As some of you may know our approach to farming is a little different than most people’s. It’s not terribly original or innovative, it’s actually more like a slightly refined version of arguably the oldest agricultural traditions there is: slopping pigs. This year we have diverted somewhere in the ballpark of 1,117,802 lbs of fruits and vegetables from Road Runner Food Bank, plus half that amount again from other grocery stores, breweries, distilleries, bakeries, mills, and farms. While some of this food would most likely have made its way back into the agricultural system without our efforts much of it would have ended up in the landfill except for our intervention.

The venerable porcine has been co-evolving with humans for thousands and thousands of years. Their versatility in living and thriving off of village scraps, foraging in forests, and whatever other organic byproduct that might otherwise be left to rot has made them an easy keeping companion for people all over the world as far back as history is recorded. 

And while the tradition of fattening hogs out on kitchen scraps and wooded pastures has been largely replaced in the industrialized food system by the single least efficient food production system ever conceived, the old way of doing things has not lost its relevance. In fact we believe it is more relevant now than ever before. 
Nearly half or the food we produce today gets lost somewhere along the way. Between crops that never get harvested, losses from thousands of miles of transportation, off spec food that is perfectly edible but doesn’t aesthetically fit the retailers demands, all the way down to the food that spoils in your fridge an absolutely insane amount of food gets thrown away. This obscene over abundance is made even more despicable by the prevalence of food insecurity and hunger in our society. Given the rapidly diminishing soil fertility in our nations and worlds crop producing regions, and the myriad of serious ecological crisis’s from a dysfunctional atmosphere to dry aquifers and broken water cycles, so much food going into the landfill is just….bad… really bad… 

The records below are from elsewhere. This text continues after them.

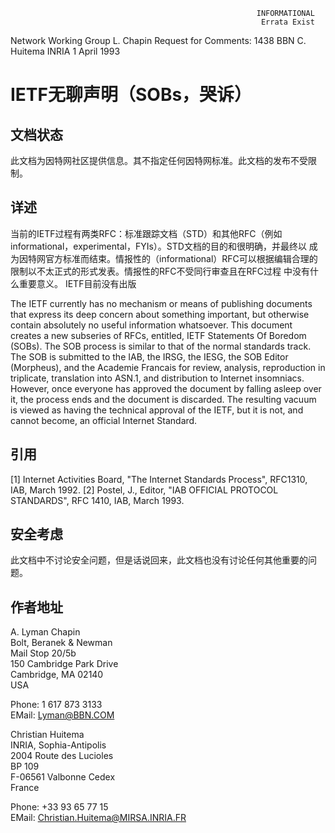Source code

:                                                            INFORMATIONAL
                                                            Errata Exist
Network Working Group                                         L. Chapin
Request for Comments: 1438                                          BBN
                                                             C. Huitema
                                                                  INRIA
                                                           1 April 1993

# IETF无聊声明（SOBs，哭诉）
## 文档状态
此文档为因特网社区提供信息。其不指定任何因特网标准。此文档的发布不受限制。
## 详述
当前的IETF过程有两类RFC：标准跟踪文档（STD）和其他RFC（例如informational，experimental，FYIs）。STD文档的目的和很明确，并最终以
成为因特网官方标准而结束。情报性的（informational）RFC可以根据编辑合理的限制以不太正式的形式发表。情报性的RFC不受同行审查且在RFC过程
中没有什么重要意义。
IETF目前没有出版

   The IETF currently has no mechanism or means of publishing documents
   that express its deep concern about something important, but
   otherwise contain absolutely no useful information whatsoever.  This
   document creates a new subseries of RFCs, entitled, IETF Statements
   Of Boredom (SOBs).  The SOB process is similar to that of the normal
   standards track.  The SOB is submitted to the IAB, the IRSG, the
   IESG, the SOB Editor (Morpheus), and the Academie Francais for
   review, analysis, reproduction in triplicate, translation into ASN.1,
   and distribution to Internet insomniacs.  However, once everyone has
   approved the document by falling asleep over it, the process ends and
   the document is discarded.  The resulting vacuum is viewed as having
   the technical approval of the IETF, but it is not, and cannot become,
   an official Internet Standard.

## 引用
   [1] Internet Activities Board, "The Internet Standards Process", RFC1310, IAB, March 1992.
   [2] Postel, J., Editor, "IAB OFFICIAL PROTOCOL STANDARDS", RFC 1410, IAB, March 1993.

## 安全考虑
此文档中不讨论安全问题，但是话说回来，此文档也没有讨论任何其他重要的问题。
## 作者地址
   A. Lyman Chapin<br>
   Bolt, Beranek & Newman<br>
   Mail Stop 20/5b<br>
   150 Cambridge Park Drive<br>
   Cambridge, MA 02140<br>
   USA

   Phone: 1 617 873 3133<br>
   EMail: Lyman@BBN.COM


   Christian Huitema<br>
   INRIA, Sophia-Antipolis<br>
   2004 Route des Lucioles<br>
   BP 109<br>
   F-06561 Valbonne Cedex<br>
   France

   Phone: +33 93 65 77 15<br>
   EMail: Christian.Huitema@MIRSA.INRIA.FR
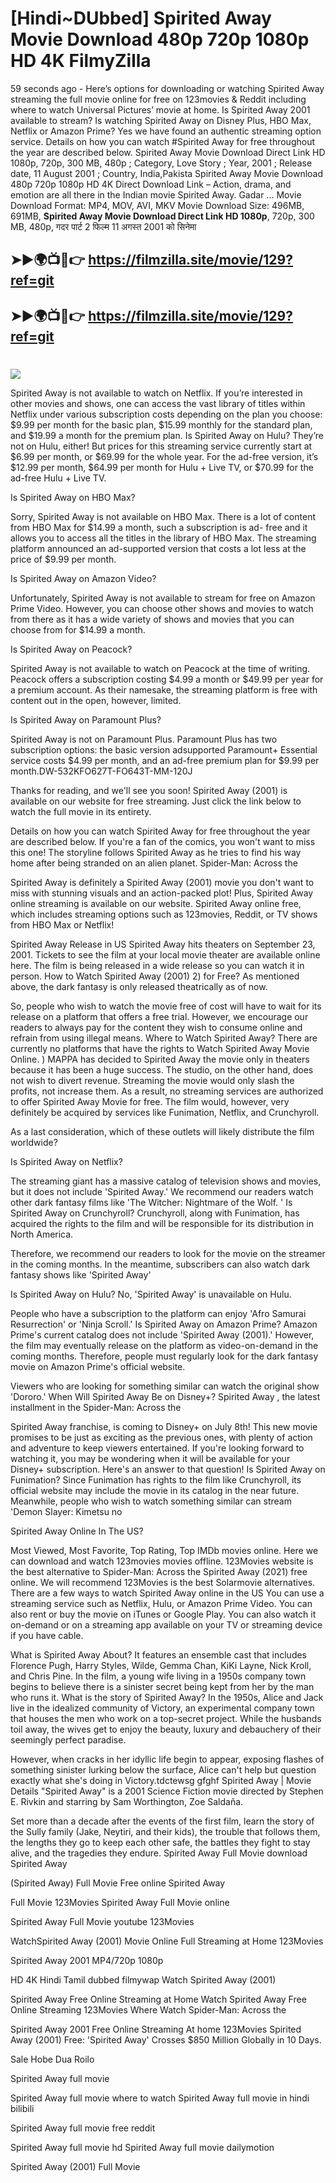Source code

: # [Hindi~DUbbed] Spirited Away Movie Download 480p 720p 1080p HD 4K FilmyZilla


59 seconds ago - Here’s options for downloading or watching Spirited Away streaming the full movie online for free on 123movies & Reddit including where to watch Universal Pictures’ movie at home. Is Spirited Away 2001 available to stream? Is watching Spirited Away on Disney Plus, HBO Max, Netflix or Amazon Prime? Yes we have found an authentic streaming option service. Details on how you can watch #Spirited Away for free throughout the year are described below. Spirited Away Movie Download Direct Link HD 1080p, 720p, 300 MB, 480p ; Category, Love Story ; Year, 2001 ; Release date, 11 August 2001 ; Country, India,Pakista Spirited Away Movie Download 480p 720p 1080p HD 4K Direct Download Link – Action, drama, and emotion are all there in the Indian movie Spirited Away. Gadar ...
Movie Download Format: MP4, MOV, AVI, MKV
Movie Download Size: 496MB, 691MB, **Spirited Away Movie Download Direct Link HD 1080p**, 720p, 300 MB, 480p, गदर पार्ट 2 फिल्म 11 अगस्त 2001 को सिनेमा

## ➤►🌍📺📱👉   https://filmzilla.site/movie/129?ref=git

## ➤►🌍📺📱👉   https://filmzilla.site/movie/129?ref=git

#

<img src="https://image.tmdb.org/t/p/w780//m4TUa2ciEWSlk37rOsjiSIvZDXE.jpg" />

Spirited Away is not available to watch on Netflix. If you’re interested in other movies and shows, one can access the vast library of titles within Netflix under various subscription costs depending on the plan you choose: $9.99 per month for the basic plan, $15.99 monthly for the standard plan, and $19.99 a month for the premium plan. Is Spirited Away on Hulu? They’re not on Hulu, either! But prices for this streaming service currently start at $6.99 per month, or $69.99 for the whole year. For the ad-free version, it’s $12.99 per month, $64.99 per month for Hulu + Live TV, or $70.99 for the ad-free Hulu + Live TV.

Is Spirited Away on HBO Max?

Sorry, Spirited Away is not available on HBO Max. There is a lot of content from HBO Max for $14.99 a month, such a subscription is ad- free and it allows you to access all the titles in the library of HBO Max. The streaming platform announced an ad-supported version that costs a lot less at the price of $9.99 per month.

Is Spirited Away on Amazon Video?

Unfortunately, Spirited Away is not available to stream for free on Amazon Prime Video. However, you can choose other shows and movies to watch from there as it has a wide variety of shows and movies that you can choose from for $14.99 a month.

Is Spirited Away on Peacock?

Spirited Away is not available to watch on Peacock at the time of writing. Peacock offers a subscription costing $4.99 a month or $49.99 per year for a premium account. As their namesake, the streaming platform is free with content out in the open, however, limited.

Is Spirited Away on Paramount Plus?

Spirited Away is not on Paramount Plus. Paramount Plus has two subscription options: the basic version adsupported Paramount+ Essential service costs $4.99 per month, and an ad-free premium plan for $9.99 per month.DW-532KFO627T-FO643T-MM-120J

Thanks for reading, and we'll see you soon! Spirited Away (2001) is available on our website for free streaming. Just click the link below to watch the full movie in its entirety.

Details on how you can watch Spirited Away for free throughout the year are described below. If you're a fan of the comics, you won't want to miss this one! The storyline follows Spirited Away as he tries to find his way home after being stranded on an alien planet. Spider-Man: Across the

Spirited Away is definitely a Spirited Away (2001) movie you don't want to miss with stunning visuals and an action-packed plot! Plus, Spirited Away online streaming is available on our website. Spirited Away online free, which includes streaming options such as 123movies, Reddit, or TV shows from HBO Max or Netflix!

Spirited Away Release in US Spirited Away hits theaters on September 23, 2001. Tickets to see the film at your local movie theater are available online here. The film is being released in a wide release so you can watch it in person. How to Watch Spirited Away (2001) 2) for Free? As mentioned above, the dark fantasy is only released theatrically as of now.

So, people who wish to watch the movie free of cost will have to wait for its release on a platform that offers a free trial. However, we encourage our readers to always pay for the content they wish to consume online and refrain from using illegal means. Where to Watch Spirited Away? There are currently no platforms that have the rights to Watch Spirited Away Movie Online. ) MAPPA has decided to Spirited Away the movie only in theaters because it has been a huge success. The studio, on the other hand, does not wish to divert revenue. Streaming the movie would only slash the profits, not increase them. As a result, no streaming services are authorized to offer Spirited Away Movie for free. The film would, however, very definitely be acquired by services like Funimation, Netflix, and Crunchyroll.

As a last consideration, which of these outlets will likely distribute the film worldwide?

Is Spirited Away on Netflix?

The streaming giant has a massive catalog of television shows and movies, but it does not include 'Spirited Away.' We recommend our readers watch other dark fantasy films like 'The Witcher: Nightmare of the Wolf. ' Is Spirited Away on Crunchyroll? Crunchyroll, along with Funimation, has acquired the rights to the film and will be responsible for its distribution in North America.

Therefore, we recommend our readers to look for the movie on the streamer in the coming months. In the meantime, subscribers can also watch dark fantasy shows like 'Spirited Away'

Is Spirited Away on Hulu? No, 'Spirited Away' is unavailable on Hulu.

People who have a subscription to the platform can enjoy 'Afro Samurai Resurrection' or 'Ninja Scroll.' Is Spirited Away on Amazon Prime? Amazon Prime's current catalog does not include 'Spirited Away (2001).' However, the film may eventually release on the platform as video-on-demand in the coming months. Therefore, people must regularly look for the dark fantasy movie on Amazon Prime's official website.

Viewers who are looking for something similar can watch the original show 'Dororo.' When Will Spirited Away Be on Disney+? Spirited Away , the latest installment in the Spider-Man: Across the

Spirited Away franchise, is coming to Disney+ on July 8th! This new movie promises to be just as exciting as the previous ones, with plenty of action and adventure to keep viewers entertained. If you're looking forward to watching it, you may be wondering when it will be available for your Disney+ subscription. Here's an answer to that question! Is Spirited Away on Funimation? Since Funimation has rights to the film like Crunchyroll, its official website may include the movie in its catalog in the near future. Meanwhile, people who wish to watch something similar can stream 'Demon Slayer: Kimetsu no

Spirited Away Online In The US?

Most Viewed, Most Favorite, Top Rating, Top IMDb movies online. Here we can download and watch 123movies movies offline. 123Movies website is the best alternative to Spider-Man: Across the Spirited Away (2021) free online. We will recommend 123Movies is the best Solarmovie alternatives. There are a few ways to watch Spirited Away online in the US You can use a streaming service such as Netflix, Hulu, or Amazon Prime Video. You can also rent or buy the movie on iTunes or Google Play. You can also watch it on-demand or on a streaming app available on your TV or streaming device if you have cable.

What is Spirited Away About? It features an ensemble cast that includes Florence Pugh, Harry Styles, Wilde, Gemma Chan, KiKi Layne, Nick Kroll, and Chris Pine. In the film, a young wife living in a 1950s company town begins to believe there is a sinister secret being kept from her by the man who runs it. What is the story of Spirited Away? In the 1950s, Alice and Jack live in the idealized community of Victory, an experimental company town that houses the men who work on a top-secret project. While the husbands toil away, the wives get to enjoy the beauty, luxury and debauchery of their seemingly perfect paradise.

However, when cracks in her idyllic life begin to appear, exposing flashes of something sinister lurking below the surface, Alice can't help but question exactly what she's doing in Victory.tdctewsg gfghf Spirited Away | Movie Details "Spirited Away" is a 2001 Science Fiction movie directed by Stephen E. Rivkin and starring by Sam Worthington, Zoe Saldaña.

Set more than a decade after the events of the first film, learn the story of the Sully family (Jake, Neytiri, and their kids), the trouble that follows them, the lengths they go to keep each other safe, the battles they fight to stay alive, and the tragedies they endure. Spirited Away Full Movie download Spirited Away

(Spirited Away) Full Movie Free online Spirited Away

Full Movie 123Movies Spirited Away Full Movie online

Spirited Away Full Movie youtube 123Movies

WatchSpirited Away (2001) Movie Online Full Streaming at Home 123Movies

Spirited Away 2001 MP4/720p 1080p

HD 4K Hindi Tamil dubbed filmywap Watch Spirited Away (2001)

Spirited Away Free Online Streaming at Home Watch Spirited Away Free Online Streaming 123Movies Where Watch Spider-Man: Across the

Spirited Away 2001 Free Online Streaming At home 123Movies Spirited Away (2001) Free: 'Spirited Away' Crosses $850 Million Globally in 10 Days.

Sale Hobe Dua Roilo

Spirited Away full movie

Spirited Away full movie where to watch Spirited Away full movie in hindi bilibili

Spirited Away full movie free reddit

Spirited Away full movie hd Spirited Away full movie dailymotion

Spirited Away (2001) Full Movie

Food waste that goes into the landfill off puts lots of methane. Methane has 25 times the green house gas effect of carbon dioxide. If we stopped throwing food in the trash it would be the equivalent of getting Russia to stop polluting, entirely. The amount of food that gets thrown away by retailers just because it is starting to run short on shelf life (not even because its expired but just because it is getting close to being expired) could feed a small country. 
So over the last few years we have been refining and expanding our food rescue efforts and working on improving our methods for growing out hogs and simultaneously creating compost. We are also very happy that we have been able to divert a lot of food to our local food banks, both directly from retailers and wholesalers and through collecting donations at the shop to purchase local food for our community. It’s quite the adventure, and we really appreciate you all joining us along the way. Thanks so much and hope you all continue to enjoy a blessed holiday season.